Work request:
Below are lines of data; restate word for word those running from the line containing "airportAP71Tini-1 & 9458" to the line containing "airportAP72Tini0 & 9370 & 4807 & 40 & 3546 \\", inclusive, and no others.

BEGIN Provided data

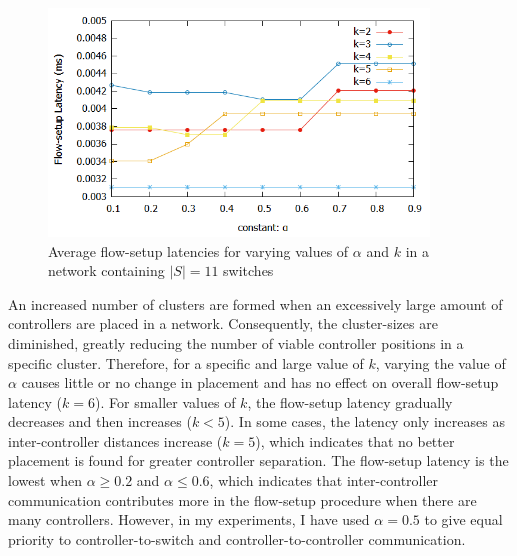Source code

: \documentclass[preprint,12pt]{elsarticle}
\begin{document}
	\begin{figure}
		
		\centering
		\includegraphics[width=0.9\textwidth]{Images/Abilene_Analysis.png}
		\caption{Average flow-setup latencies for varying values of $\alpha$ and $k$ in a network containing $|S|=11$ switches} \label{fig:abileneA}
		
	\end{figure}

	An increased number of clusters are formed when an excessively large amount of controllers are placed in a network. Consequently, the cluster-sizes are diminished, greatly reducing the number of viable controller positions in a specific cluster. Therefore, for a specific and large value of $k$, varying the value of $\alpha$ causes little or no change in placement and has no effect on overall flow-setup latency ($k=6$). For smaller values of $k$, the flow-setup latency gradually decreases and then increases ($k<5$). In some cases, the latency only increases as inter-controller distances increase ($k=5$), which indicates that no better placement is found for greater controller separation. The flow-setup latency is the lowest when $\alpha \ge 0.2$ and $\alpha \le 0.6$, which indicates that inter-controller communication contributes more in the flow-setup procedure when there are many controllers. However, in my experiments, I have used $\alpha=0.5$ to give equal priority to controller-to-switch and controller-to-controller communication.
	
\end{document}
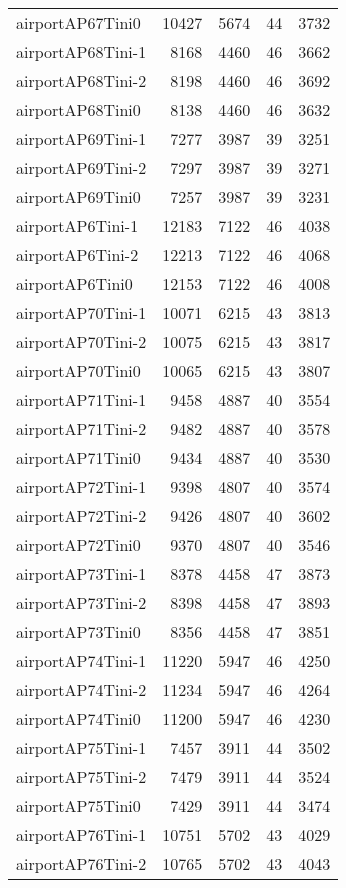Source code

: \begin{longtable}{lrrrr}
airportAP67Tini0 & 10427 & 5674 & 44 & 3732 \\
airportAP68Tini-1 & 8168 & 4460 & 46 & 3662 \\
airportAP68Tini-2 & 8198 & 4460 & 46 & 3692 \\
airportAP68Tini0 & 8138 & 4460 & 46 & 3632 \\
airportAP69Tini-1 & 7277 & 3987 & 39 & 3251 \\
airportAP69Tini-2 & 7297 & 3987 & 39 & 3271 \\
airportAP69Tini0 & 7257 & 3987 & 39 & 3231 \\
airportAP6Tini-1 & 12183 & 7122 & 46 & 4038 \\
airportAP6Tini-2 & 12213 & 7122 & 46 & 4068 \\
airportAP6Tini0 & 12153 & 7122 & 46 & 4008 \\
airportAP70Tini-1 & 10071 & 6215 & 43 & 3813 \\
airportAP70Tini-2 & 10075 & 6215 & 43 & 3817 \\
airportAP70Tini0 & 10065 & 6215 & 43 & 3807 \\
airportAP71Tini-1 & 9458 & 4887 & 40 & 3554 \\
airportAP71Tini-2 & 9482 & 4887 & 40 & 3578 \\
airportAP71Tini0 & 9434 & 4887 & 40 & 3530 \\
airportAP72Tini-1 & 9398 & 4807 & 40 & 3574 \\
airportAP72Tini-2 & 9426 & 4807 & 40 & 3602 \\
airportAP72Tini0 & 9370 & 4807 & 40 & 3546 \\
airportAP73Tini-1 & 8378 & 4458 & 47 & 3873 \\
airportAP73Tini-2 & 8398 & 4458 & 47 & 3893 \\
airportAP73Tini0 & 8356 & 4458 & 47 & 3851 \\
airportAP74Tini-1 & 11220 & 5947 & 46 & 4250 \\
airportAP74Tini-2 & 11234 & 5947 & 46 & 4264 \\
airportAP74Tini0 & 11200 & 5947 & 46 & 4230 \\
airportAP75Tini-1 & 7457 & 3911 & 44 & 3502 \\
airportAP75Tini-2 & 7479 & 3911 & 44 & 3524 \\
airportAP75Tini0 & 7429 & 3911 & 44 & 3474 \\
airportAP76Tini-1 & 10751 & 5702 & 43 & 4029 \\
airportAP76Tini-2 & 10765 & 5702 & 43 & 4043 \\

\end{longtable}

END Provided data

Task response:
airportAP71Tini-1 & 9458 & 4887 & 40 & 3554 \\
airportAP71Tini-2 & 9482 & 4887 & 40 & 3578 \\
airportAP71Tini0 & 9434 & 4887 & 40 & 3530 \\
airportAP72Tini-1 & 9398 & 4807 & 40 & 3574 \\
airportAP72Tini-2 & 9426 & 4807 & 40 & 3602 \\
airportAP72Tini0 & 9370 & 4807 & 40 & 3546 \\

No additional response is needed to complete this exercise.